Note to self
When you have a couple of gloriously free hours while Em is in Hebrew school..when you walk down the street to Barnes and Noble in air with only the faintest bit of chill, beneath a sky with only the faintest overcast...when you're feeling better for the first time after four straight days of flu symptoms and just wanting to sleeeeeeeeeeep...when you decide to blow off working at the bookstore and instead to just pick one slim volume from the shelves and just luxuriate in it for as long as you can before you have to go back...
Don't pick Elie Wiesel's Night.
I know, I know. What was I thinking?
I was thinking that I've never read it. I was thinking that I should, some day. I had it in my hands, and I started flipping through it, almost weighing it, wondering if and when I'd find the strength to actually do it, to actually take this pain on, knowingly, willingly. And the next thing I knew, I'd burrowed into one of the overstuffed chairs that was, miraculously for this particular B&N, empty at the moment. And the next thing I knew after that, it was an hour and a half later, and I had to go, and I wasn't finished, but I was done in the bone-wearying sense of the word. Done for the day.

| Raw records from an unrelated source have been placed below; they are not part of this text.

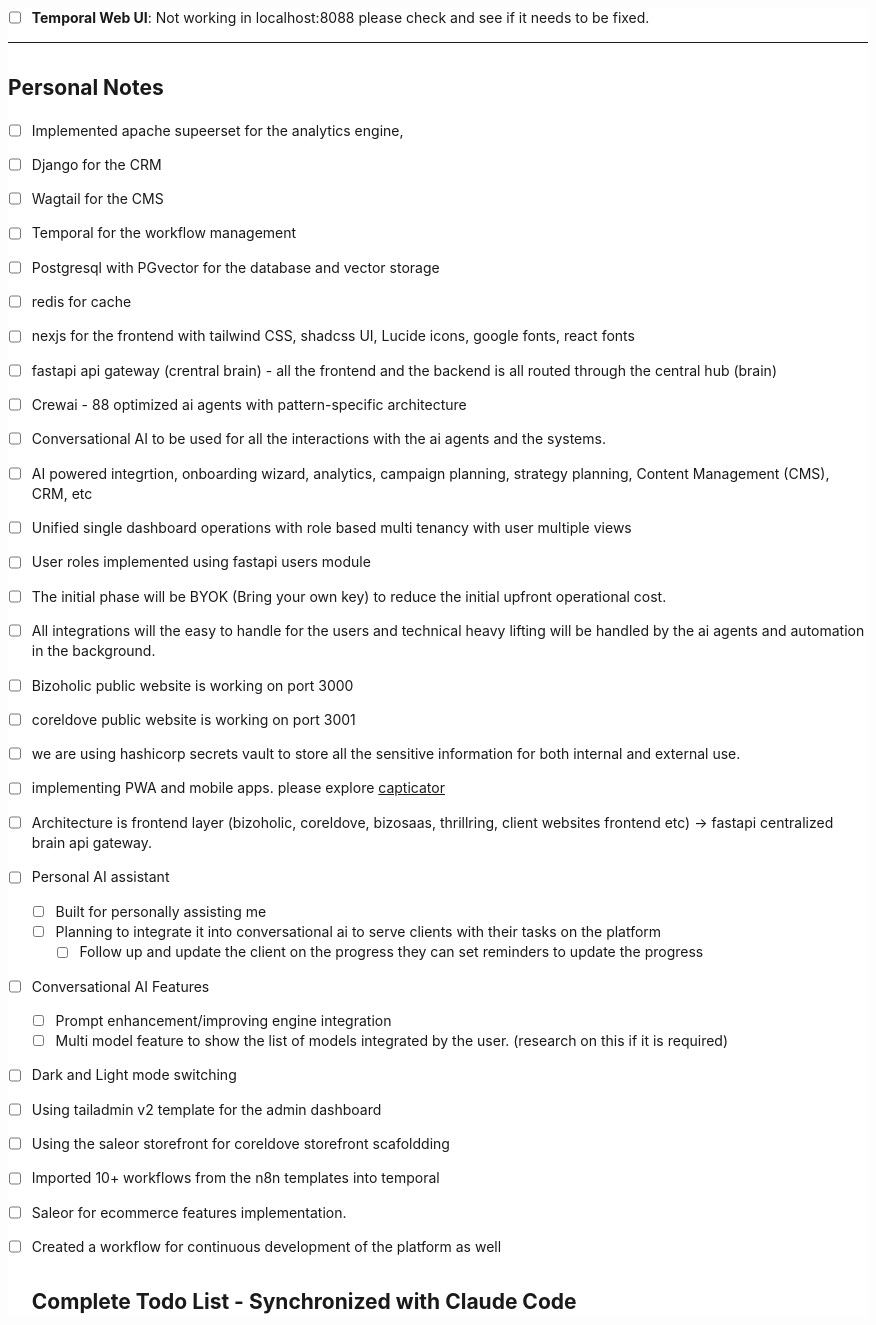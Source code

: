 - [ ] **Temporal Web UI**: Not working in localhost:8088 please check and see if it needs to be fixed. 

---

## Personal Notes
- [ ] Implemented apache supeerset for the analytics engine, 
- [ ] Django for the CRM
- [ ] Wagtail for the CMS
- [ ] Temporal for the workflow management
- [ ] Postgresql with PGvector for the database and vector storage
- [ ] redis for cache
- [ ] nexjs for the frontend with tailwind CSS, shadcss UI, Lucide icons, google fonts, react fonts
- [ ] fastapi api gateway (crentral brain) - all the frontend and the backend is all routed through the central hub (brain)
- [ ] Crewai - 88 optimized ai agents with pattern-specific architecture
- [ ] Conversational AI to be used for all the interactions with the ai agents and the systems.
- [ ] AI powered integrtion, onboarding wizard, analytics, campaign planning, strategy planning, Content Management (CMS), CRM, etc
- [ ] Unified single dashboard operations with role based multi tenancy with user multiple views
- [ ] User roles implemented using fastapi users module
- [ ] The initial phase will be BYOK (Bring your own key) to reduce the initial upfront operational cost. 
- [ ] All integrations will the easy to handle for the users and technical heavy lifting will be handled by the ai agents and automation in the background.
- [ ] Bizoholic public website is working on port 3000
- [ ] coreldove public website is working on port 3001
- [ ] we are using hashicorp secrets vault to store all the sensitive information for both internal and external use. 
- [ ] implementing PWA and mobile apps. please explore [capticator ](https://capacitorjs.com/)
- [ ] Architecture is frontend layer (bizoholic, coreldove, bizosaas, thrillring, client websites frontend etc) -> fastapi centralized brain api gateway. 
- [ ] Personal AI assistant
    - [ ] Built for personally assisting me
    - [ ] Planning to integrate it into conversational ai to serve clients with their tasks on the platform
        - [ ] Follow up and update the client on the progress they can set reminders to update the progress
- [ ] Conversational AI Features 
    - [ ] Prompt enhancement/improving engine integration
    - [ ] Multi model feature to show the list of models integrated by the user. (research on this if it is required)
- [ ] Dark and Light mode switching
- [ ] Using tailadmin v2 template for the admin dashboard
- [ ] Using the saleor storefront for coreldove storefront scafoldding
- [ ] Imported 10+ workflows from the n8n templates into temporal
- [ ] Saleor for ecommerce features implementation. 
- [ ] Created a workflow for continuous development of the platform as well

  
  
  ## Complete Todo List - Synchronized with Claude Code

The whole way back to the temple--much more overcast, the skies...much more fluish, my bones--I couldn't shake what I'd read. Not just the images. I've seen those images; I've read those images. But there was a new kind of devastation in this book...something in the spareness of the language, something in the last lines I read before putting the book back on the shelf:
I burst out:
"What does it matter to you? Do we have to regard Hitler as a prophet?"
His glazed, faded eyes looked at me. At last he said in a weary voice:
"I've got more faith in Hitler than in anyone else. He's the only one who's kept his promises, all his promises, to the Jewish people."
I walked to the library this afternoon to take the book out. I can't let it go, now. But I'm going to read the rest of it when and where it should be read: huddled in my bed, when there's nothing but sleep ahead, when there's nothing but night outside.